#### [Dataset excerpts]
....................

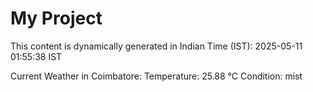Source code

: # My Project

This content is dynamically generated in Indian Time (IST): 2025-05-11 01:55:38 IST


Current Weather in Coimbatore:
Temperature: 25.88 °C
Condition: mist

....................

#### [Instructions for the task]
Without including any picture, reproduce the material above word for word.

#### [Task solution]
Source code

: # My Project

This content is dynamically generated in Indian Time (IST): 2025-05-11 01:55:38 IST


Current Weather in Coimbatore:
Temperature: 25.88 °C
Condition: mist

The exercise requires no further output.